■ Exercise description ■
Out of the data below, copy every line with the string "Email".

(Data records)
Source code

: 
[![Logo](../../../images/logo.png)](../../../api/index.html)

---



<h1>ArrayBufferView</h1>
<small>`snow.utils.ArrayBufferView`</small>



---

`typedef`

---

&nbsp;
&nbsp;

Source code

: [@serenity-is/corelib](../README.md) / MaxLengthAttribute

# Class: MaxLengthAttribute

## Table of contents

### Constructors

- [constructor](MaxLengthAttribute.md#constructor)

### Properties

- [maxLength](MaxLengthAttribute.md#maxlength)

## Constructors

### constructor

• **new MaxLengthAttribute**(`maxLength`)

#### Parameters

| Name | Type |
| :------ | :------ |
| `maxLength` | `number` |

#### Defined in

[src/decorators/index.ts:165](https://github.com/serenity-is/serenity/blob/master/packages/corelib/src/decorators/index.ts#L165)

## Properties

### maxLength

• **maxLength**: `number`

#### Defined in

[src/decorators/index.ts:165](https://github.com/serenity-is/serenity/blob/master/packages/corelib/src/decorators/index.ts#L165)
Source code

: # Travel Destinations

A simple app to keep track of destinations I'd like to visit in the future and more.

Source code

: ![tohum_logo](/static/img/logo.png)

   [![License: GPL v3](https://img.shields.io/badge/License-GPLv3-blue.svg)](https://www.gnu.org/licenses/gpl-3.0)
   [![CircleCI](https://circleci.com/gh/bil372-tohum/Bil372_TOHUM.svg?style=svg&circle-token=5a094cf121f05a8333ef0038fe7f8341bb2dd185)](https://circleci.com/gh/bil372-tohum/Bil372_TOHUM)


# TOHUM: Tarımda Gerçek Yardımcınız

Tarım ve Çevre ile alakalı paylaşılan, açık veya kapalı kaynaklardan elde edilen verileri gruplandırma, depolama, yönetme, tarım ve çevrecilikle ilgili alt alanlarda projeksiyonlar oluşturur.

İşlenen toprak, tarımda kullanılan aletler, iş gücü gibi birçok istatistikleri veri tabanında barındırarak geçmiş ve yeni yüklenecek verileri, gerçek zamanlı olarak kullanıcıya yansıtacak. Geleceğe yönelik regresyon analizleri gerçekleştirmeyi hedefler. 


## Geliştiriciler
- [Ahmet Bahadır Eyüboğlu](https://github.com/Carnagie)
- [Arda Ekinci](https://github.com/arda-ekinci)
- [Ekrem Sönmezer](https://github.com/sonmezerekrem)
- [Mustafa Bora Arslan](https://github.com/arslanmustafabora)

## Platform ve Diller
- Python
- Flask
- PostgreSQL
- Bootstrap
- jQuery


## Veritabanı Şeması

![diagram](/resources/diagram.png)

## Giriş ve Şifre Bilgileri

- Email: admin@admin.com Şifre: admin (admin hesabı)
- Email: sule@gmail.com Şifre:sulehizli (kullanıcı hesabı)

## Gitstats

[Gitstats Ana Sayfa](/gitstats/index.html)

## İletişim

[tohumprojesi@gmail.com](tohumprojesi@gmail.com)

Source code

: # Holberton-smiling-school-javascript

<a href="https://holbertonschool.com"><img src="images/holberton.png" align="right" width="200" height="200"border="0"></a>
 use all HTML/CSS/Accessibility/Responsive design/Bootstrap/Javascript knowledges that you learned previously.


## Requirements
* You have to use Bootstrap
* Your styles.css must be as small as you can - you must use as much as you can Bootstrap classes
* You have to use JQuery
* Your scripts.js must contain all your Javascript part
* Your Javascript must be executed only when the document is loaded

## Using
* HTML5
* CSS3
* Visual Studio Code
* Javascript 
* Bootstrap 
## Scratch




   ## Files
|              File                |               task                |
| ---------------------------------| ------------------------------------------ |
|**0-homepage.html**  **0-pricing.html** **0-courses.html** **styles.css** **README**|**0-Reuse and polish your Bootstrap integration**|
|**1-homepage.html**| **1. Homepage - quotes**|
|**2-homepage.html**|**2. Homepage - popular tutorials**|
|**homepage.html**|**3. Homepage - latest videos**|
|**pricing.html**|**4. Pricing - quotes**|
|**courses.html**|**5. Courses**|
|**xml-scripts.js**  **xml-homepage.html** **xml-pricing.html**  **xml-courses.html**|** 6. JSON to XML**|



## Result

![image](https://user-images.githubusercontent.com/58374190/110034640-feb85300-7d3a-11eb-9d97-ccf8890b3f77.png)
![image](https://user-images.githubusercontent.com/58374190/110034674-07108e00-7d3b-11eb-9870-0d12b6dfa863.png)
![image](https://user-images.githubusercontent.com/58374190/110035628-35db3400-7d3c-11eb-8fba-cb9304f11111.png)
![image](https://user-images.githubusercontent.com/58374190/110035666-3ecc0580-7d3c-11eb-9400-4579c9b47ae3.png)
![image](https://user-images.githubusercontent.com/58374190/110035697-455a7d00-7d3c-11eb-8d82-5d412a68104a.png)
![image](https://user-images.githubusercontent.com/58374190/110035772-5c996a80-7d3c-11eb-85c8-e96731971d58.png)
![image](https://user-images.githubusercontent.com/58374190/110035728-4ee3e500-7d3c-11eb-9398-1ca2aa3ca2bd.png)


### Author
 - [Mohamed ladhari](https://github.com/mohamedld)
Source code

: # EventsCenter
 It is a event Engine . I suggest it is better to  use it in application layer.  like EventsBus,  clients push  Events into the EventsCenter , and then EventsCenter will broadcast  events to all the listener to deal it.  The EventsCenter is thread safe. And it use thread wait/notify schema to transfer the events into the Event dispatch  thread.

■ Exercise output ■
- Email: admin@admin.com Şifre: admin (admin hesabı)
- Email: sule@gmail.com Şifre:sulehizli (kullanıcı hesabı)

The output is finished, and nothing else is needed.